─── EXTRACTED MATERIAL ───

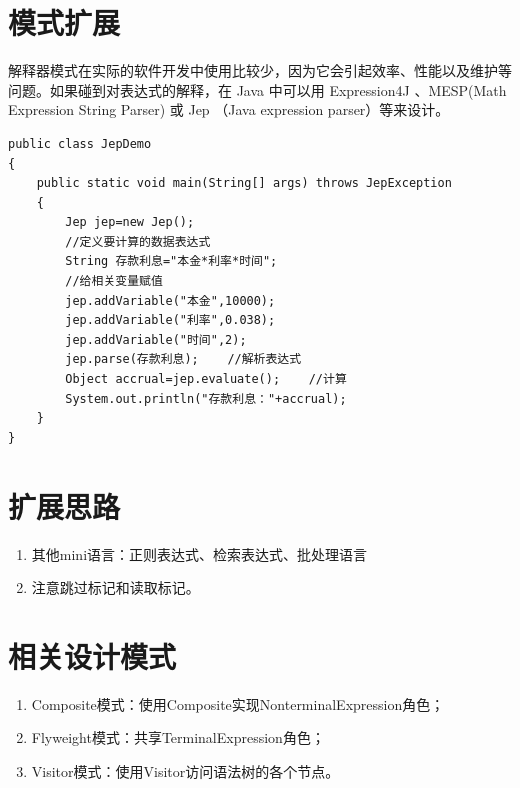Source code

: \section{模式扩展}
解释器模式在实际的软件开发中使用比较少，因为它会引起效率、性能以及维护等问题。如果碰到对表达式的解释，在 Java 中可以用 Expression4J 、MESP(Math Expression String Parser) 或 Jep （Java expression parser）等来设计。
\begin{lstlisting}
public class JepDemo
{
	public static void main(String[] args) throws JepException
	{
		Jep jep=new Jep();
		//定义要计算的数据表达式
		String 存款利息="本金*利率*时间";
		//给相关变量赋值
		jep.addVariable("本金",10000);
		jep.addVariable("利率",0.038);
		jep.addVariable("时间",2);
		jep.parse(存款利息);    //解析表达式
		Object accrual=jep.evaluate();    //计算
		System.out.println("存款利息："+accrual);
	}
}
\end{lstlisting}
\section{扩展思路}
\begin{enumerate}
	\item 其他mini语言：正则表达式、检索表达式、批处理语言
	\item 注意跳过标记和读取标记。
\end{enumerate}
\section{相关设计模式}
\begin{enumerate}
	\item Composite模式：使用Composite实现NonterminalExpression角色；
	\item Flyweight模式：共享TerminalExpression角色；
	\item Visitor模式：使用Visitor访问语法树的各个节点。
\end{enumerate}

───
─── EXTRACTED MATERIAL ───

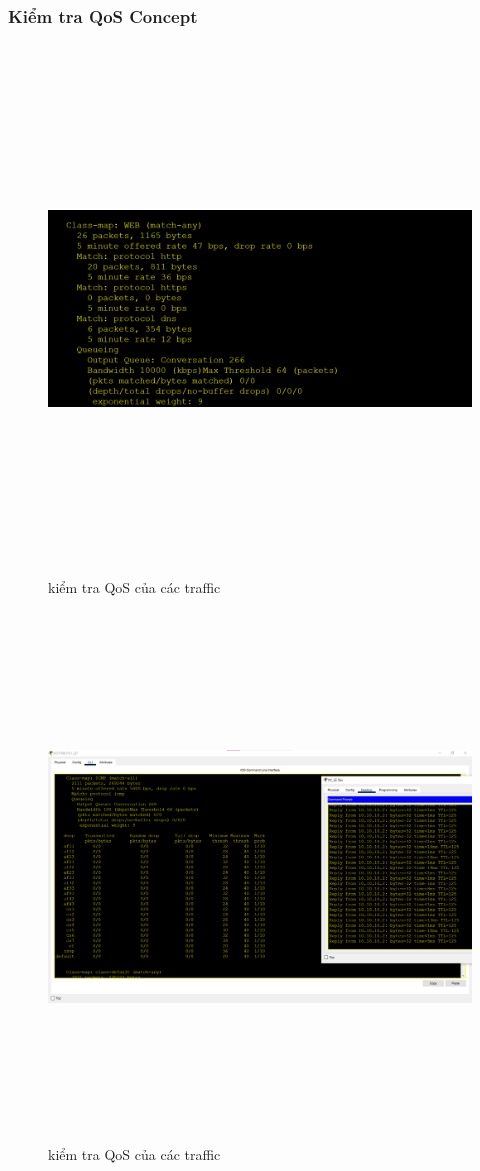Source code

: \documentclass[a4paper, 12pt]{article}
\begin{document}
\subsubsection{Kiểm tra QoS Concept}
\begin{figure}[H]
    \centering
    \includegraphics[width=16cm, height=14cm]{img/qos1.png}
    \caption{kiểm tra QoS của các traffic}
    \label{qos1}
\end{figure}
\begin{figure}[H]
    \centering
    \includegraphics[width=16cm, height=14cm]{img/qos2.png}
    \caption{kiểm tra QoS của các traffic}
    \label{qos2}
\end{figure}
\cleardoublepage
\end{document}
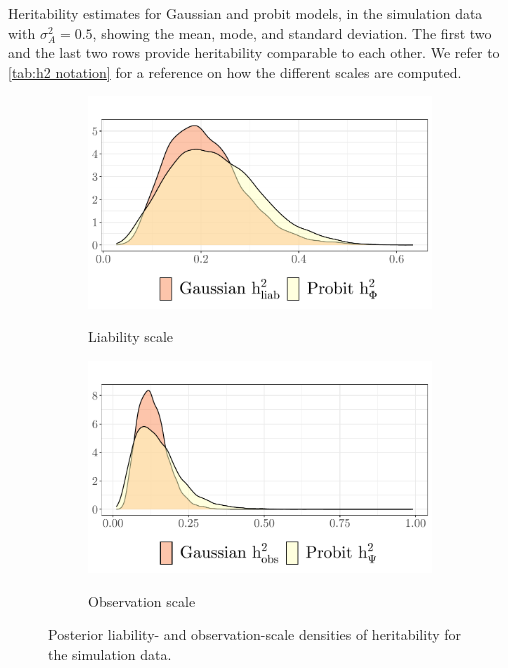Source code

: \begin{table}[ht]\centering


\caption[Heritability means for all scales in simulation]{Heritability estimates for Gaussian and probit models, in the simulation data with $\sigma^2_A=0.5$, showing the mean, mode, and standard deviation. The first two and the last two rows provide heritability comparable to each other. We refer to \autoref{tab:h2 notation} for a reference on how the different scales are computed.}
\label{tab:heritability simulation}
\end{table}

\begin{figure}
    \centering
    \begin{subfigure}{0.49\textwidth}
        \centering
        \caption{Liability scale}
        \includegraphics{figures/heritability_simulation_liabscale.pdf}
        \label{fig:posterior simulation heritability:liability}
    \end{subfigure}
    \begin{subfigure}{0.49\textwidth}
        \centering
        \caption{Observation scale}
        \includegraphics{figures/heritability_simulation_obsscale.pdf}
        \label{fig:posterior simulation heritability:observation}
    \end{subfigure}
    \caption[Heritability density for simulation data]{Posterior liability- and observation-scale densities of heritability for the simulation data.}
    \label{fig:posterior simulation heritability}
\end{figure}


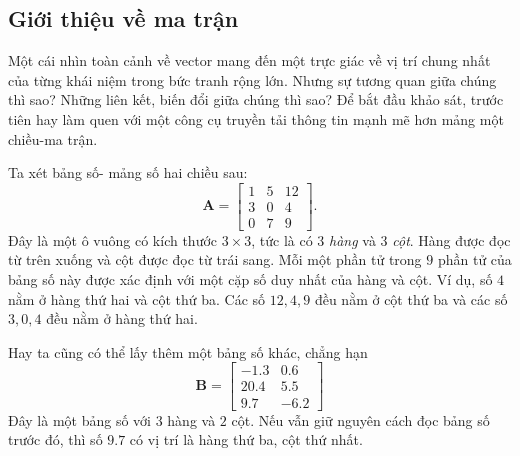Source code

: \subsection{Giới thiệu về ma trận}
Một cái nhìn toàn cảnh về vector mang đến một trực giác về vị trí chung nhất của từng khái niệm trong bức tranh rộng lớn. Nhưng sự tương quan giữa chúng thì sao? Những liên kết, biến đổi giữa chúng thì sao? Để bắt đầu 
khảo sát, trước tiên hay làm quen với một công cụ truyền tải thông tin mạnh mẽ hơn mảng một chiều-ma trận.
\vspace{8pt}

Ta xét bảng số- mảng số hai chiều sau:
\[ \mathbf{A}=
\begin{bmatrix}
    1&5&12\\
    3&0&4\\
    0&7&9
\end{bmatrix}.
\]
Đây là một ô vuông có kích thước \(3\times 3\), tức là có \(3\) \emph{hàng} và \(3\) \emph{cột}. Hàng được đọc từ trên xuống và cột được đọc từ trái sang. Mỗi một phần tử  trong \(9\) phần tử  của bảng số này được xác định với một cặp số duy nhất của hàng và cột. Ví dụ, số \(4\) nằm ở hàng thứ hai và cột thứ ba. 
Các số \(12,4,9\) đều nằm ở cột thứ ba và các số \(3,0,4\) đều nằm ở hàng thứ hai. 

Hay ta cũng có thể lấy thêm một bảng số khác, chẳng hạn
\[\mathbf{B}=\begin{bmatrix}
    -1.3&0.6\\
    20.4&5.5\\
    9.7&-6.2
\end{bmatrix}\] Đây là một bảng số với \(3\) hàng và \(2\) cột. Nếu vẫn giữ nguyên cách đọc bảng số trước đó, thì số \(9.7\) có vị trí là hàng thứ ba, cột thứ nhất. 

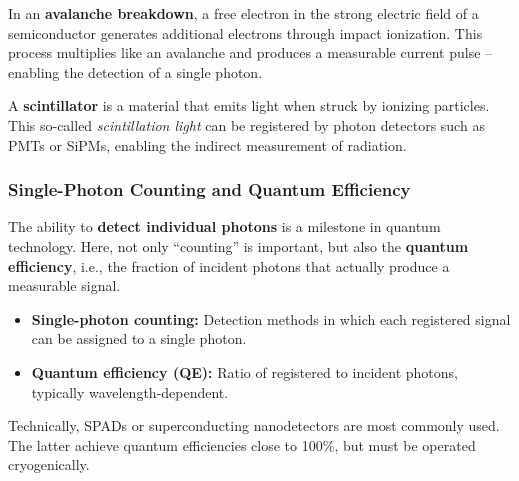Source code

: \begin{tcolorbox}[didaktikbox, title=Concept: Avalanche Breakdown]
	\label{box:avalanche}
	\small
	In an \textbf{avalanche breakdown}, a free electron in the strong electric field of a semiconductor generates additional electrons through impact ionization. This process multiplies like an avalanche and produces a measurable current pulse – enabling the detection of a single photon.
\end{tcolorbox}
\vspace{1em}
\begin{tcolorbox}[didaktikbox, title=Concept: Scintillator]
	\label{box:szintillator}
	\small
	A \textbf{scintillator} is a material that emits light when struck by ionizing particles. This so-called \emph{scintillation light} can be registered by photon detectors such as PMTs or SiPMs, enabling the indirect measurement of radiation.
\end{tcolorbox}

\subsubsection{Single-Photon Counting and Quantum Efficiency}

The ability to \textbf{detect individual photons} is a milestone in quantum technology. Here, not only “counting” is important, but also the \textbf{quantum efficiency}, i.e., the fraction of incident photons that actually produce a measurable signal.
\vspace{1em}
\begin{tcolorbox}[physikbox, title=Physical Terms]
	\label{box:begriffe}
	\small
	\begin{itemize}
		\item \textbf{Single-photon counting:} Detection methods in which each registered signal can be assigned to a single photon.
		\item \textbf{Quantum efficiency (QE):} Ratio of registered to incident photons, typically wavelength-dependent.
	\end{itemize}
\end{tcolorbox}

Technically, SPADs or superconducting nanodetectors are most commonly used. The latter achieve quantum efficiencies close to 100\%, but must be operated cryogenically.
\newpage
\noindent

───
─── EXTRACTED MATERIAL ───

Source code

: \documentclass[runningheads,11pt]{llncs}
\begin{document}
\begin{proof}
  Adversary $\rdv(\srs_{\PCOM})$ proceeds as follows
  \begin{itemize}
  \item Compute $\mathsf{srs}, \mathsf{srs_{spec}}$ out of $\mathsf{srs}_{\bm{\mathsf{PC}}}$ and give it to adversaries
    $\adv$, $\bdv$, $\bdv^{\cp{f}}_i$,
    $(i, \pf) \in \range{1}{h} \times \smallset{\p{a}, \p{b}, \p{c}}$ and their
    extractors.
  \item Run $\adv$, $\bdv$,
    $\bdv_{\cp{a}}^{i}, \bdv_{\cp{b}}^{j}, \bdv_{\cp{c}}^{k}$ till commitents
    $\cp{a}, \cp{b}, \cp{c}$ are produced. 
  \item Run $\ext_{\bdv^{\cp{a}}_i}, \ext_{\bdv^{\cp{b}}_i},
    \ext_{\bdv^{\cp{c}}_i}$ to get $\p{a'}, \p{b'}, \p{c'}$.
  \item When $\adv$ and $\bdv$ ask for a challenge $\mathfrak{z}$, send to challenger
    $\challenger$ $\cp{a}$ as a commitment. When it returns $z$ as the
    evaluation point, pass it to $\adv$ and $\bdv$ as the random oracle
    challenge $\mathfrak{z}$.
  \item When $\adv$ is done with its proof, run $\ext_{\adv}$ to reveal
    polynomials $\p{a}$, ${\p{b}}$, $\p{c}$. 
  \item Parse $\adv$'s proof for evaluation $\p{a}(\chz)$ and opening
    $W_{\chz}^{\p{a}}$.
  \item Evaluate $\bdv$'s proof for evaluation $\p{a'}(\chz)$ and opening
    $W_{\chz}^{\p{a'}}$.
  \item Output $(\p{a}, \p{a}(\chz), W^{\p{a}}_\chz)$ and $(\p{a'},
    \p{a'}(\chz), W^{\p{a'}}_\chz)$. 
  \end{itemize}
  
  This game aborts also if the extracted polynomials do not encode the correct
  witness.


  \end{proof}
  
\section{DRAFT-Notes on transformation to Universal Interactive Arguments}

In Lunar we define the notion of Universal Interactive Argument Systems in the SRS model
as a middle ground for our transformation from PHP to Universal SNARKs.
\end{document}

───

#### WHAT IS NEEDED
Determine how many lines above contain "height" as a word or string. Give the number alone.

#### REPLY
2